Rachel Denning made an excellent showing in two scenes, as the Porter and Lady Macduff. The Porter scene was again stylistically incoherent; it began with an apparent electrical short and the Porter emerging as a stage manager, looking up at the lights while the house lights came up; that disruption to the diegesis had no relevance to what followed, however. Denning gave a version of the Porter’s speech that harrassed several members of the audience for being property developers or businessmen, modern versions of the sinners that she wished to escort to hell. The speech was funny and precise, but was greeted by absolute silence at the performance I attended; my sense is that it was too dense and poetic, folding in Morrissey quotes and circuitous allusions rather than speaking plainly to its audience. More successful was the scene at the Macduffs’ home; while the child actor playing the son was inaudible from where I sat in the upper gallery, Denning gave a moving performance of grief while Daon Broni’s Ross was forced to kneel and watch by Lennox. When one of the murderers plunged a knife into the crying baby she was holding, silencing it immediately, there were several shrieks around the auditorium.
The other performances were confident. Ogundipe was a lively Banquo, much bigger than Macbeth but her match in terms of bravado. A beautifully choreographed sequence saw him sparring with Fleance (Ayanda (Yandass) Ndlovu), with Ndlovu showing off impressive acrobatic skills as the pair parried, flipped, and high-kicked with a smoothness that showed their close bond. The fight choreography was less impressive in the somewhat lumbering final fight between Macbeth and Macduff (Paul Hickey), during which Macduff paused to rather bathetically tie his shoelace. The warriors were contrasted with the polite, clean Malcolm (David Hartley) and Ross. Lennox became an interesting and sinister lackey, emerging from the shadows to join the Murderers and forcing Ross to watch as Macduff’s family were slaughtered.

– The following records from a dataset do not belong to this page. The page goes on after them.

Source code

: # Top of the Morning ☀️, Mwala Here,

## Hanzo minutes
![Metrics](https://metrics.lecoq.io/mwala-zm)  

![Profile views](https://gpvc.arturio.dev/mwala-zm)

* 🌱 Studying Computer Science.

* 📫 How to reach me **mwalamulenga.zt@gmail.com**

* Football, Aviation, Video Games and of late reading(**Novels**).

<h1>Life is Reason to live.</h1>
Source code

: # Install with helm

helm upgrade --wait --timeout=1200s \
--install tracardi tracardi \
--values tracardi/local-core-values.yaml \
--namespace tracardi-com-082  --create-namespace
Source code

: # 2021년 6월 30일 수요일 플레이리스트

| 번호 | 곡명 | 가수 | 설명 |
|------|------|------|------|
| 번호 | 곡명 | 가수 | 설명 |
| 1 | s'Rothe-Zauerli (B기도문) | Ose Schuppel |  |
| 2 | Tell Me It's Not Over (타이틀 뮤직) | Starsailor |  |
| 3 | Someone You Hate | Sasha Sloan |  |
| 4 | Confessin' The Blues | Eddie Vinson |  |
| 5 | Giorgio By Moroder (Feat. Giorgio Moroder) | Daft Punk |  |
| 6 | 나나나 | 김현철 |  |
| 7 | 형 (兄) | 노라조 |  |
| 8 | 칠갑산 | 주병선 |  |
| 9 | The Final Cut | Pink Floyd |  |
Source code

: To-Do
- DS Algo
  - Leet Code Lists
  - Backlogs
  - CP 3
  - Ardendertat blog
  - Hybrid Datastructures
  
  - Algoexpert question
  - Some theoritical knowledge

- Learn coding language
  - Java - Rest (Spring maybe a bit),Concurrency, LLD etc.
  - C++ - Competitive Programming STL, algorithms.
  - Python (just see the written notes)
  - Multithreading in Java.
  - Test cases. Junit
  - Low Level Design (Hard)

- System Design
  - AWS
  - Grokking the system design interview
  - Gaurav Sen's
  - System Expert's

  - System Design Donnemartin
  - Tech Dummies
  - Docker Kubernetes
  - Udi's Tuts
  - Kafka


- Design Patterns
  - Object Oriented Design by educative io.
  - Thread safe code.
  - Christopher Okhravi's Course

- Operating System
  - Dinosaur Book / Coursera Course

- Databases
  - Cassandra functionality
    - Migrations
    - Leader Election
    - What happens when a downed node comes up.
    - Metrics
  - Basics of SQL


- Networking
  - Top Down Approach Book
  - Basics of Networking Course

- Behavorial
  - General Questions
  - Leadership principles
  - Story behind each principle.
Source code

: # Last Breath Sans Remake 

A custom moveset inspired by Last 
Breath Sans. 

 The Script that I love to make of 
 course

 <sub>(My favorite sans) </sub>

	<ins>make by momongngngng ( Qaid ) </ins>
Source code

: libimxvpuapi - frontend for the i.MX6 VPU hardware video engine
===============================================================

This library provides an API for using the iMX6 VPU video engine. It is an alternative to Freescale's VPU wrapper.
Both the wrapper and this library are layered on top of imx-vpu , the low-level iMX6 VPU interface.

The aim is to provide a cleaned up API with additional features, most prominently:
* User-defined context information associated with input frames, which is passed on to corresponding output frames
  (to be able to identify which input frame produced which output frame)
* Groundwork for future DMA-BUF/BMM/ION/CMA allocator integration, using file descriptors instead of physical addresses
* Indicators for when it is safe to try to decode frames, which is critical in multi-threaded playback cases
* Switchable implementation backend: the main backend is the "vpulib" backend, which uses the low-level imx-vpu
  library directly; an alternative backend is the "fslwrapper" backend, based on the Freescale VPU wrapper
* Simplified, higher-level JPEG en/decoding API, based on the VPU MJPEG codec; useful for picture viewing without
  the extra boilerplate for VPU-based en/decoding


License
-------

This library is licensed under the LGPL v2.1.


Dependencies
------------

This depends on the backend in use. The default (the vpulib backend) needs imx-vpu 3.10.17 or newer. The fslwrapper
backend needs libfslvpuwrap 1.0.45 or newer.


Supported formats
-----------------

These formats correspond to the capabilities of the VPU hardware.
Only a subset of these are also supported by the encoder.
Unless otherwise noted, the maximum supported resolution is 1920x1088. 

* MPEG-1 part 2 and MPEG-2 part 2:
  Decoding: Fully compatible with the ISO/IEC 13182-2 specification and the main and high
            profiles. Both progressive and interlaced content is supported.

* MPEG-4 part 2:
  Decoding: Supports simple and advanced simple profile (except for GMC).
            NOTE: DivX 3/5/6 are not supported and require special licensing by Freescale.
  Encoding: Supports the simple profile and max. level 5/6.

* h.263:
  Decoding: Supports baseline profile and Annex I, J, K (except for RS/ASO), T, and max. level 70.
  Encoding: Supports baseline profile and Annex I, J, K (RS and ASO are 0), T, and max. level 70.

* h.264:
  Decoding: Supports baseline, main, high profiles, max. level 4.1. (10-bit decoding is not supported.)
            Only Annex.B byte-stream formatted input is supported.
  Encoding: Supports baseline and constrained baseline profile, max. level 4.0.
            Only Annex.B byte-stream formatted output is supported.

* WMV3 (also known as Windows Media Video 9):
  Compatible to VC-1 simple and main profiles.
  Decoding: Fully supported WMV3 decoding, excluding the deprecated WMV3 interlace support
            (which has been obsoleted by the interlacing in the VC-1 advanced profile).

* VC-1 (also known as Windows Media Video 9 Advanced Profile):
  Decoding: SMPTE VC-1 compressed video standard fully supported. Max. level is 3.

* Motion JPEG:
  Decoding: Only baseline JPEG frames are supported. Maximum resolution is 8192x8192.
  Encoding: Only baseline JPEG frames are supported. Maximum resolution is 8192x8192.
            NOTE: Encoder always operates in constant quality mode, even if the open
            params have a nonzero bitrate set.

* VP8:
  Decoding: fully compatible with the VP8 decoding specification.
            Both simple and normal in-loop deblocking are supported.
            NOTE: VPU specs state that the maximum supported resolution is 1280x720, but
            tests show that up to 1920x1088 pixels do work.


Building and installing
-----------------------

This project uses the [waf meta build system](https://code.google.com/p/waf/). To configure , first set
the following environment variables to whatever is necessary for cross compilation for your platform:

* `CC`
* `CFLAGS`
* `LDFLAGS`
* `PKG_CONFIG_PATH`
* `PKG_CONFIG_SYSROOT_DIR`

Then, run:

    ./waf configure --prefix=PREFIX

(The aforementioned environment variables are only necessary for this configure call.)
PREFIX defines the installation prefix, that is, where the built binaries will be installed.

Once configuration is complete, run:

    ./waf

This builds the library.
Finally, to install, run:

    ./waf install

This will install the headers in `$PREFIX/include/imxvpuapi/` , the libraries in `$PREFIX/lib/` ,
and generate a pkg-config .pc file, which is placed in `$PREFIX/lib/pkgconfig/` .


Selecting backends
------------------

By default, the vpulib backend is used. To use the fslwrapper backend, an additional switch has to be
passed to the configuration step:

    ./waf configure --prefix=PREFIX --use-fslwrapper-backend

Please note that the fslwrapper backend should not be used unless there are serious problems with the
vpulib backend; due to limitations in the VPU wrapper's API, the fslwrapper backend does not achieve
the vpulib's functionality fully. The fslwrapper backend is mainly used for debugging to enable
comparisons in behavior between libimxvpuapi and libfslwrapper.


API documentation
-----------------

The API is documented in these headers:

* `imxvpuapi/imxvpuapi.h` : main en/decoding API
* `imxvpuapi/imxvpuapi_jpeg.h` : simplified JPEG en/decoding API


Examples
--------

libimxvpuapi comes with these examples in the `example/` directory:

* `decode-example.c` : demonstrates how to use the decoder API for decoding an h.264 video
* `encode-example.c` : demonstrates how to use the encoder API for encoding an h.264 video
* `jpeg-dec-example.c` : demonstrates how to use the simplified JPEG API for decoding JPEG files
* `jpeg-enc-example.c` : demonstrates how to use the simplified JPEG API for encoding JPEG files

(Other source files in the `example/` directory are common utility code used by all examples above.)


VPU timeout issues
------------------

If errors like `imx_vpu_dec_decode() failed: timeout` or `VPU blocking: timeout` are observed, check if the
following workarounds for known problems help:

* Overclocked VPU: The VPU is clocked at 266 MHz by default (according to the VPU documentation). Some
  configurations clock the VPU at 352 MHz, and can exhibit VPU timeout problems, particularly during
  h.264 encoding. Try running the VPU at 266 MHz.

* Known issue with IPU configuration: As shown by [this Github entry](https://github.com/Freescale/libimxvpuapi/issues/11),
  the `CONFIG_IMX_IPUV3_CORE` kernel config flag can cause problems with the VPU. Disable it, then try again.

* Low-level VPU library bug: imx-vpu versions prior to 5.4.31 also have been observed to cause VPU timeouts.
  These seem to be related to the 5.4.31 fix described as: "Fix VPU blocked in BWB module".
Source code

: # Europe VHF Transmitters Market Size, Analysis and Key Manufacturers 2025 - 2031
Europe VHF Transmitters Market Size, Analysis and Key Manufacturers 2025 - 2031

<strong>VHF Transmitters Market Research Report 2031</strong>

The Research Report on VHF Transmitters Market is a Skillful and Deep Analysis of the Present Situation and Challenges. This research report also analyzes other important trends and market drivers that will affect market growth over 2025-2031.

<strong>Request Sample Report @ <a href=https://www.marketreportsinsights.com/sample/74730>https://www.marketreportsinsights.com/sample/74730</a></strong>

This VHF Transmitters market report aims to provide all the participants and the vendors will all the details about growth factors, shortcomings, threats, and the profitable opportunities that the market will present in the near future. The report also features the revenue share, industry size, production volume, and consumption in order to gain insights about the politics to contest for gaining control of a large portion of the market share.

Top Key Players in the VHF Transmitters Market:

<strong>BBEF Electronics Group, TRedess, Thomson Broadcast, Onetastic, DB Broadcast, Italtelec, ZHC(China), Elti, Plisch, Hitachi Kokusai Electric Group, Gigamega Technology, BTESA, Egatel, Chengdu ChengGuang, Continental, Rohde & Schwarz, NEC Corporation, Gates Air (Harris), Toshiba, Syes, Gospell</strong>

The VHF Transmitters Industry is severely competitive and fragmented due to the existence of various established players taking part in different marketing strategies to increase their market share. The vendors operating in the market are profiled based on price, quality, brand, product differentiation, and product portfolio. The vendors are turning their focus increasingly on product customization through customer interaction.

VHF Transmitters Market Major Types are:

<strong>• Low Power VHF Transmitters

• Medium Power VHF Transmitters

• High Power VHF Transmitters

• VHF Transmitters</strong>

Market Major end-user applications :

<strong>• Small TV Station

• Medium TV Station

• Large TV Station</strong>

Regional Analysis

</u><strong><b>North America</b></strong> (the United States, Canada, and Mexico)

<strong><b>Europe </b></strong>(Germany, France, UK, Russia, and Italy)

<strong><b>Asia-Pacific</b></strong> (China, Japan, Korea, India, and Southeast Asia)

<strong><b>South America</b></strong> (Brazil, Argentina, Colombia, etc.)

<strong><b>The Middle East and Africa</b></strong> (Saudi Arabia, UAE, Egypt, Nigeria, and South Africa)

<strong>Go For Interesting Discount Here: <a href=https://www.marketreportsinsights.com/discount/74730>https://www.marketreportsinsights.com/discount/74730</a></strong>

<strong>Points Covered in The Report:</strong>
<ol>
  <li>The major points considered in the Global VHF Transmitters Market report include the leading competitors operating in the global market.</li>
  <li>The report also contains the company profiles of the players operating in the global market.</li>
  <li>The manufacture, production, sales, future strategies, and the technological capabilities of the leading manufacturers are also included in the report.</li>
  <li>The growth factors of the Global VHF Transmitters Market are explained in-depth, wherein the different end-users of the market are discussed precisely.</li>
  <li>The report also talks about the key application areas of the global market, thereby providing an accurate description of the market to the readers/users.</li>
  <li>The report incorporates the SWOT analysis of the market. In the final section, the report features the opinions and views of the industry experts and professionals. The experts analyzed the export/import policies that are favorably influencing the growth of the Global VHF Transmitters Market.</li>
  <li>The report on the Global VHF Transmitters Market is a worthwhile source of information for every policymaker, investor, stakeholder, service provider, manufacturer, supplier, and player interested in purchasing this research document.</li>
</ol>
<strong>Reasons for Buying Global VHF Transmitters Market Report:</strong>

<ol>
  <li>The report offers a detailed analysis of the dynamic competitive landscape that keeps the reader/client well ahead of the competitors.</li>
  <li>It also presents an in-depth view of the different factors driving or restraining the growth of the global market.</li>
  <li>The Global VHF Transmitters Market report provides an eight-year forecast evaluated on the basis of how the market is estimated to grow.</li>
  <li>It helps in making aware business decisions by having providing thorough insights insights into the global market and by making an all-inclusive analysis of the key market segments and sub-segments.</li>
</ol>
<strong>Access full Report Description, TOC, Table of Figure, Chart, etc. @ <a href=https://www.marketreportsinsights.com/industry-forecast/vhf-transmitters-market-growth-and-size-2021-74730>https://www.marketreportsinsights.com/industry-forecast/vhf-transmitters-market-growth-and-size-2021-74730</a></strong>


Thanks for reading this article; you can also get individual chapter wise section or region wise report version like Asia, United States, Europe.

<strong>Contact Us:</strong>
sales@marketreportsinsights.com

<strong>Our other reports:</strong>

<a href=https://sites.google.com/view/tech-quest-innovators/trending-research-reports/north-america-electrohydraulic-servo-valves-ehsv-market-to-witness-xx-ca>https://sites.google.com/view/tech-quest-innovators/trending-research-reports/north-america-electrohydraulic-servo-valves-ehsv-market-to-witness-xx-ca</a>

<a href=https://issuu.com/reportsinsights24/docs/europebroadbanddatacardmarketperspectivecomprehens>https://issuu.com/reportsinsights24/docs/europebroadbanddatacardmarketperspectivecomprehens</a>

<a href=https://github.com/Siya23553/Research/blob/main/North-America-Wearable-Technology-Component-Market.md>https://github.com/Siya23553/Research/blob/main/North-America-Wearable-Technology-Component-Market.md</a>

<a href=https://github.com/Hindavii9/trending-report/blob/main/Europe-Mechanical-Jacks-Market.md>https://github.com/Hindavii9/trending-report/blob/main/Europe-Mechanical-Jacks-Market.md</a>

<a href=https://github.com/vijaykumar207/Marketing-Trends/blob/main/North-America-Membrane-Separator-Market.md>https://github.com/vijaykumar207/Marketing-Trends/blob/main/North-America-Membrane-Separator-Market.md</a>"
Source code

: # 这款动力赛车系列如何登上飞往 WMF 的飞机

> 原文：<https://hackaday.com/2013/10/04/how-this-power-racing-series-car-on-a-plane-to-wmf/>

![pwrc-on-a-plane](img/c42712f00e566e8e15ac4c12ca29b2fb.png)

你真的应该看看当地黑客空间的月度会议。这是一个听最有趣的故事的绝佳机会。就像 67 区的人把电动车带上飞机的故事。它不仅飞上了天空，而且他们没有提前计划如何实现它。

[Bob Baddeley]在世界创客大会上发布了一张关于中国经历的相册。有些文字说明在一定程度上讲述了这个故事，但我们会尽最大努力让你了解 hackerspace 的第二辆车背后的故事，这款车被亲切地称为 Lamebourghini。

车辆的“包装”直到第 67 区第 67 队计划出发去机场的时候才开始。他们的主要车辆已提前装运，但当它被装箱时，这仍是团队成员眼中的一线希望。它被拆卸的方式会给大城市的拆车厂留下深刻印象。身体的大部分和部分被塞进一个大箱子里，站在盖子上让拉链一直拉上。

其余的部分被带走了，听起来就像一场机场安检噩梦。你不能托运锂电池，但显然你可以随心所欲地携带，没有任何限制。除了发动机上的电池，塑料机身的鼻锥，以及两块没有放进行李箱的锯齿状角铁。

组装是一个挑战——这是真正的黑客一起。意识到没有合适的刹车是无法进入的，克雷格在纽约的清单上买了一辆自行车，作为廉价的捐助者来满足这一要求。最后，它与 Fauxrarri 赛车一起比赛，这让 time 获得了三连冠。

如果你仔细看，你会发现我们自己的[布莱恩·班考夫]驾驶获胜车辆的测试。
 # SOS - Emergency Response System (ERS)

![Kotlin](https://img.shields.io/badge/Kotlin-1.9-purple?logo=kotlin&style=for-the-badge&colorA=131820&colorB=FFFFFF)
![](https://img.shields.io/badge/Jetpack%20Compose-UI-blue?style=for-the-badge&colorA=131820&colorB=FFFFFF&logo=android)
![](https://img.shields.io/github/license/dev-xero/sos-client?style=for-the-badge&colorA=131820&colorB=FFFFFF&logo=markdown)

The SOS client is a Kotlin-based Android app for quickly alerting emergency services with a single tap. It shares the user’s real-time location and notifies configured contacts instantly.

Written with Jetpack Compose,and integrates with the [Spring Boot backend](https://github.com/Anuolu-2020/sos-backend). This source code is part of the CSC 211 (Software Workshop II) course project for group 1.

Ultimately, all of the elements of aesthetic interest failed to create something greater than the sum of the production’s parts. Ellinson’s Macbeth was always captivating, albeit the cockiness and confidence with which she handled the banquet scene, the encounter with the visions (which she spoke herself, after downing potion provided by the Witches), and the final fight, overshadowed the subtler exploration of Macbeth’s vulnerabilities. In a pointed emphasis, she cried at Macduff ‘Damned be him that first cries hold, enough’, suggesting in the final reckoning that gender was still at stake for her. In a bizarrely undramatic choice, though, Macbeth clearly outclassed Macduff on the battlefield, disarming him and beating him down, and finally chasing him offstage after she added ‘I will not yield’. Whatever happened offstage to reverse their fortunes so that Macduff won was unclear. In a moment symptomatic of the production’s attention to the moment rather than coherence, the production refused to show the woman beaten by the man, but couldn’t find a way to reconcile that with the final result.